**Stored data**
○ ○ ○ ○ ○ ○ ○

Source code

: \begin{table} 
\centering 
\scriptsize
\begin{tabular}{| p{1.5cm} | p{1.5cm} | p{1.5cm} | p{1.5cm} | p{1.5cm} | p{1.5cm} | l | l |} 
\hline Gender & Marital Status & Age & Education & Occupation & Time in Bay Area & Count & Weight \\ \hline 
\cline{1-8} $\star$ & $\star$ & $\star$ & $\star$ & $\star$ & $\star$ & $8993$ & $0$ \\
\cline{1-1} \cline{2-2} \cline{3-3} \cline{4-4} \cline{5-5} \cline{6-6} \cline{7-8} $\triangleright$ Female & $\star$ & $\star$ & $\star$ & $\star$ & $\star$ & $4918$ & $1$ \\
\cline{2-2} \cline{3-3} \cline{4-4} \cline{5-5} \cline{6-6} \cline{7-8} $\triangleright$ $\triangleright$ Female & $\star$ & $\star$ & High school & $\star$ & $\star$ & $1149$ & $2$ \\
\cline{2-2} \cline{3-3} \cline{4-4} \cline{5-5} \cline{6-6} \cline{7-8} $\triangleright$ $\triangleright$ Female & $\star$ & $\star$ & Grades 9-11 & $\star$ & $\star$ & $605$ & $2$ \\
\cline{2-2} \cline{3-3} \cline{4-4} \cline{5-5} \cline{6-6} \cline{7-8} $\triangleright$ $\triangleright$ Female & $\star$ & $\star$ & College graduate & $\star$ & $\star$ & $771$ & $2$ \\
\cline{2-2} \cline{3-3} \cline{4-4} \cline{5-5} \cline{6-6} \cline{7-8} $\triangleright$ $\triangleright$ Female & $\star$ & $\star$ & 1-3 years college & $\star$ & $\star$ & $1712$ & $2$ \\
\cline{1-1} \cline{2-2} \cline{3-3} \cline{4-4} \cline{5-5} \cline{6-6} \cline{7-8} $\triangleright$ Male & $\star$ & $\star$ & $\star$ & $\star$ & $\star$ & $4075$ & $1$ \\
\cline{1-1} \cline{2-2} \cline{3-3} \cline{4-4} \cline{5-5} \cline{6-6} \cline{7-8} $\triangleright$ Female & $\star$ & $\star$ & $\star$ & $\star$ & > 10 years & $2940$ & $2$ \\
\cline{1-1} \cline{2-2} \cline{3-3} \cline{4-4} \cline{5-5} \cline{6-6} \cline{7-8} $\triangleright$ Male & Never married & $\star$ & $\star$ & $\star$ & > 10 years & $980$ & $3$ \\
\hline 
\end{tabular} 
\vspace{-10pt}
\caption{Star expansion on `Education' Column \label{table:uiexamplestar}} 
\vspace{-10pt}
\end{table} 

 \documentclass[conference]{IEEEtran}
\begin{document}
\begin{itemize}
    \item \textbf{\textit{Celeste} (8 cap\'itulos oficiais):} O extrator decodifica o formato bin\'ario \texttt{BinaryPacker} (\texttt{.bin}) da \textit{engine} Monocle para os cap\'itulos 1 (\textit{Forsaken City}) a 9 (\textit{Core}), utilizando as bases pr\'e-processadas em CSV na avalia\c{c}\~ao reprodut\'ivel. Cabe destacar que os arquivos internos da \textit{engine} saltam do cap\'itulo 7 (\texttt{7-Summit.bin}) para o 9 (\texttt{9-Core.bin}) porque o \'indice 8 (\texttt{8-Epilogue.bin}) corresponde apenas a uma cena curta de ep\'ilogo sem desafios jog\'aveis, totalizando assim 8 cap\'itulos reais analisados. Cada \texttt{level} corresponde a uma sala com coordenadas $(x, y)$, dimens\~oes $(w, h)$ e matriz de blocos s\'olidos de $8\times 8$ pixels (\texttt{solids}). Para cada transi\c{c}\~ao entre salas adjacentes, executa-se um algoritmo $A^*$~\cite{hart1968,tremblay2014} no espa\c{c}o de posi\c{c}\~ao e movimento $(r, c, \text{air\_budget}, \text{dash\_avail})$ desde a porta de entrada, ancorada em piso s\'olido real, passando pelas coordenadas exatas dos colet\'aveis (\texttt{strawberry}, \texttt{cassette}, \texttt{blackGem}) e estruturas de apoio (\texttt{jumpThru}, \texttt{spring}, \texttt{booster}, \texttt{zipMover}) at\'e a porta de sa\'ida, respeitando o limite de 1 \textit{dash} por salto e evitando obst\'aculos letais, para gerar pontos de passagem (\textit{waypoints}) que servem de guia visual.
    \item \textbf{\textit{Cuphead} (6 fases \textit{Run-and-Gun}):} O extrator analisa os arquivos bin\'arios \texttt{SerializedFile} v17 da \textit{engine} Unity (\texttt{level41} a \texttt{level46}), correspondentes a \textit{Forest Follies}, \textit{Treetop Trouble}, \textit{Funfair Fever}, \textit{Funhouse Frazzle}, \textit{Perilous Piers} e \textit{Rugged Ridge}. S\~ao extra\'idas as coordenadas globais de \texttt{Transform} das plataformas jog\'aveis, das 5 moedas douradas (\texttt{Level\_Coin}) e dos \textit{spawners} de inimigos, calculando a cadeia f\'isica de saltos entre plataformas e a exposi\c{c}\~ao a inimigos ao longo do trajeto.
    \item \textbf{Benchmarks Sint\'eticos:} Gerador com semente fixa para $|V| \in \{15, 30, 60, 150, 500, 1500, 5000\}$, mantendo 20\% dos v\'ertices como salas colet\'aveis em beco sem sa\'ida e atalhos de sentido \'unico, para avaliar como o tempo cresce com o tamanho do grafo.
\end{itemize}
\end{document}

○ ○ ○ ○ ○ ○ ○

**Exercise prompt**
Write out every entry again, keeping each line exactly the same.

**Output of the task**
Source code

: \begin{table} 
\centering 
\scriptsize
\begin{tabular}{| p{1.5cm} | p{1.5cm} | p{1.5cm} | p{1.5cm} | p{1.5cm} | p{1.5cm} | l | l |} 
\hline Gender & Marital Status & Age & Education & Occupation & Time in Bay Area & Count & Weight \\ \hline 
\cline{1-8} $\star$ & $\star$ & $\star$ & $\star$ & $\star$ & $\star$ & $8993$ & $0$ \\
\cline{1-1} \cline{2-2} \cline{3-3} \cline{4-4} \cline{5-5} \cline{6-6} \cline{7-8} $\triangleright$ Female & $\star$ & $\star$ & $\star$ & $\star$ & $\star$ & $4918$ & $1$ \\
\cline{2-2} \cline{3-3} \cline{4-4} \cline{5-5} \cline{6-6} \cline{7-8} $\triangleright$ $\triangleright$ Female & $\star$ & $\star$ & High school & $\star$ & $\star$ & $1149$ & $2$ \\
\cline{2-2} \cline{3-3} \cline{4-4} \cline{5-5} \cline{6-6} \cline{7-8} $\triangleright$ $\triangleright$ Female & $\star$ & $\star$ & Grades 9-11 & $\star$ & $\star$ & $605$ & $2$ \\
\cline{2-2} \cline{3-3} \cline{4-4} \cline{5-5} \cline{6-6} \cline{7-8} $\triangleright$ $\triangleright$ Female & $\star$ & $\star$ & College graduate & $\star$ & $\star$ & $771$ & $2$ \\
\cline{2-2} \cline{3-3} \cline{4-4} \cline{5-5} \cline{6-6} \cline{7-8} $\triangleright$ $\triangleright$ Female & $\star$ & $\star$ & 1-3 years college & $\star$ & $\star$ & $1712$ & $2$ \\
\cline{1-1} \cline{2-2} \cline{3-3} \cline{4-4} \cline{5-5} \cline{6-6} \cline{7-8} $\triangleright$ Male & $\star$ & $\star$ & $\star$ & $\star$ & $\star$ & $4075$ & $1$ \\
\cline{1-1} \cline{2-2} \cline{3-3} \cline{4-4} \cline{5-5} \cline{6-6} \cline{7-8} $\triangleright$ Female & $\star$ & $\star$ & $\star$ & $\star$ & > 10 years & $2940$ & $2$ \\
\cline{1-1} \cline{2-2} \cline{3-3} \cline{4-4} \cline{5-5} \cline{6-6} \cline{7-8} $\triangleright$ Male & Never married & $\star$ & $\star$ & $\star$ & > 10 years & $980$ & $3$ \\
\hline 
\end{tabular} 
\vspace{-10pt}
\caption{Star expansion on `Education' Column \label{table:uiexamplestar}} 
\vspace{-10pt}
\end{table} 

 \documentclass[conference]{IEEEtran}
\begin{document}
\begin{itemize}
    \item \textbf{\textit{Celeste} (8 cap\'itulos oficiais):} O extrator decodifica o formato bin\'ario \texttt{BinaryPacker} (\texttt{.bin}) da \textit{engine} Monocle para os cap\'itulos 1 (\textit{Forsaken City}) a 9 (\textit{Core}), utilizando as bases pr\'e-processadas em CSV na avalia\c{c}\~ao reprodut\'ivel. Cabe destacar que os arquivos internos da \textit{engine} saltam do cap\'itulo 7 (\texttt{7-Summit.bin}) para o 9 (\texttt{9-Core.bin}) porque o \'indice 8 (\texttt{8-Epilogue.bin}) corresponde apenas a uma cena curta de ep\'ilogo sem desafios jog\'aveis, totalizando assim 8 cap\'itulos reais analisados. Cada \texttt{level} corresponde a uma sala com coordenadas $(x, y)$, dimens\~oes $(w, h)$ e matriz de blocos s\'olidos de $8\times 8$ pixels (\texttt{solids}). Para cada transi\c{c}\~ao entre salas adjacentes, executa-se um algoritmo $A^*$~\cite{hart1968,tremblay2014} no espa\c{c}o de posi\c{c}\~ao e movimento $(r, c, \text{air\_budget}, \text{dash\_avail})$ desde a porta de entrada, ancorada em piso s\'olido real, passando pelas coordenadas exatas dos colet\'aveis (\texttt{strawberry}, \texttt{cassette}, \texttt{blackGem}) e estruturas de apoio (\texttt{jumpThru}, \texttt{spring}, \texttt{booster}, \texttt{zipMover}) at\'e a porta de sa\'ida, respeitando o limite de 1 \textit{dash} por salto e evitando obst\'aculos letais, para gerar pontos de passagem (\textit{waypoints}) que servem de guia visual.
    \item \textbf{\textit{Cuphead} (6 fases \textit{Run-and-Gun}):} O extrator analisa os arquivos bin\'arios \texttt{SerializedFile} v17 da \textit{engine} Unity (\texttt{level41} a \texttt{level46}), correspondentes a \textit{Forest Follies}, \textit{Treetop Trouble}, \textit{Funfair Fever}, \textit{Funhouse Frazzle}, \textit{Perilous Piers} e \textit{Rugged Ridge}. S\~ao extra\'idas as coordenadas globais de \texttt{Transform} das plataformas jog\'aveis, das 5 moedas douradas (\texttt{Level\_Coin}) e dos \textit{spawners} de inimigos, calculando a cadeia f\'isica de saltos entre plataformas e a exposi\c{c}\~ao a inimigos ao longo do trajeto.
    \item \textbf{Benchmarks Sint\'eticos:} Gerador com semente fixa para $|V| \in \{15, 30, 60, 150, 500, 1500, 5000\}$, mantendo 20\% dos v\'ertices como salas colet\'aveis em beco sem sa\'ida e atalhos de sentido \'unico, para avaliar como o tempo cresce com o tamanho do grafo.
\end{itemize}
\end{document}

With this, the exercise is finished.